[PATCH v2 1/5] mm/hmm: HMM API to enable P2P DMA for device private pages

Fri Jul 25 09:51:54 UTC 2025

On 25.07.25 02:31, Alistair Popple wrote:
> On Thu, Jul 24, 2025 at 10:52:54AM +0200, David Hildenbrand wrote:
>> On 23.07.25 06:10, Alistair Popple wrote:
>>> On Wed, Jul 23, 2025 at 12:51:42AM -0300, Jason Gunthorpe wrote:
>>>> On Tue, Jul 22, 2025 at 10:49:10AM +1000, Alistair Popple wrote:
>>>>>> So what is it?
>>>>>
>>>>> IMHO a hack, because obviously we shouldn't require real physical addresses for
>>>>> something the CPU can't actually address anyway and this causes real
>>>>> problems
>>>>
>>>> IMHO what DEVICE PRIVATE really boils down to is a way to have swap
>>>> entries that point to some kind of opaque driver managed memory.
>>>>
>>>> We have alot of assumptions all over about pfn/phys to page
>>>> relationships so anything that has a struct page also has to come with
>>>> a fake PFN today..
>>>
>>> Hmm ... maybe. To get that PFN though we have to come from either a special
>>> swap entry which we already have special cases for, or a struct page (which is
>>> a device private page) which we mostly have to handle specially anyway. I'm not
>>> sure there's too many places that can sensibly handle a fake PFN without somehow
>>> already knowing it is device-private PFN.
>>>
>>>>> (eg. it doesn't actually work on anything other than x86_64). There's no reason
>>>>> the "PFN" we store in device-private entries couldn't instead just be an index
>>>>> into some data structure holding pointers to the struct pages.

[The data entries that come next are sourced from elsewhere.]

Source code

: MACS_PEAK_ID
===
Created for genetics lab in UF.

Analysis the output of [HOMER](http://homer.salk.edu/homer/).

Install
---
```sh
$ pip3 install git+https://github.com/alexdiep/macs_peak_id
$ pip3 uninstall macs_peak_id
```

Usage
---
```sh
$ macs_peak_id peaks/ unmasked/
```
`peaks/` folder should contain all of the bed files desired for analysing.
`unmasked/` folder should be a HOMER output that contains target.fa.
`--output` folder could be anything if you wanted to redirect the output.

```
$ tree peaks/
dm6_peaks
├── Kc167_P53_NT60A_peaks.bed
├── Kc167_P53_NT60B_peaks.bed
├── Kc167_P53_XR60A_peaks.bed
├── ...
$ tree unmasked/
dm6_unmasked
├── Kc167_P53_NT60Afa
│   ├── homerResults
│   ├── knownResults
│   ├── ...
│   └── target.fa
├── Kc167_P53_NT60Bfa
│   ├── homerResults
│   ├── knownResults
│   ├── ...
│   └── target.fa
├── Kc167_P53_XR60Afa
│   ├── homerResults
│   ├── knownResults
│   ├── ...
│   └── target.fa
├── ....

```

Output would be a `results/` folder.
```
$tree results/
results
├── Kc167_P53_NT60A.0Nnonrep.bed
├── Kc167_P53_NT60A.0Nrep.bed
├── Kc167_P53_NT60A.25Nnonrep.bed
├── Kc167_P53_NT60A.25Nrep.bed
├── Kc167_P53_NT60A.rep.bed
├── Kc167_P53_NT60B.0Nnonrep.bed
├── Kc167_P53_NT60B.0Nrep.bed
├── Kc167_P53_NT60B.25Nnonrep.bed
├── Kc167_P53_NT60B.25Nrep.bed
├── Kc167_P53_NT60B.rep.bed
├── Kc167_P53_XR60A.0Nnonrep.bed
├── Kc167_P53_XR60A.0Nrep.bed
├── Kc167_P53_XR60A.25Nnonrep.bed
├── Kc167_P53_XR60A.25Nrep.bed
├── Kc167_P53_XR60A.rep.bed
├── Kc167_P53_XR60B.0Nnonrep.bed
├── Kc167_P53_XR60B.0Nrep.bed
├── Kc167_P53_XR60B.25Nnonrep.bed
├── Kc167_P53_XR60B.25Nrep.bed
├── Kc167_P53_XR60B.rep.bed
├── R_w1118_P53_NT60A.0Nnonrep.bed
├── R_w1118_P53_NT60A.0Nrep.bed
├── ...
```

So instead of
>>>>> using pfn_to_page()/page_to_pfn() we would use device_private_index_to_page()
>>>>> and page_to_device_private_index().
>>>>
>>>> It could work, but any of the pfn conversions would have to be tracked
>>>> down.. Could be troublesome.
>>>
>>> I looked at this a while back and I'm reasonably optimistic that this is doable
>>> because we already have to treat these specially everywhere anyway.
>> How would that look like?
>>
>> E.g., we have code like
>>
>> if (is_device_private_entry(entry)) {
>> 	page = pfn_swap_entry_to_page(entry);
>> 	folio = page_folio(page);
>>
>> 	...
>> 	folio_get(folio);
>> 	...
>> }
>>
>> We could easily stop allowing pfn_swap_entry_to_page(), turning these into
>> non-pfn swap entries.
>>
>> Would it then be something like
>>
>> if (is_device_private_entry(entry)) {
>> 	page = device_private_entry_to_page(entry);
>> 	
>> 	...
>> }
>>
>> Whereby device_private_entry_to_page() obtains the "struct page" not via the
>> PFN but some other magical (index) value?
> 
> Exactly. The observation being that when you convert a PTE from a swap entry
> to a page we already know it is a device private entry, so can go look up the
> struct page with special magic (eg. an index into some other array or data
> structure).
> 
> And if you have a struct page you already know it's a device private page so if
> you need to create the swap entry you can look up the magic index using some
> alternate function.
> 
> The only issue would be if there were generic code paths that somehow have a
> raw pfn obtained from neither a page-table walk or struct page. My assumption
> (yet to be proven/tested) is that these paths don't exist.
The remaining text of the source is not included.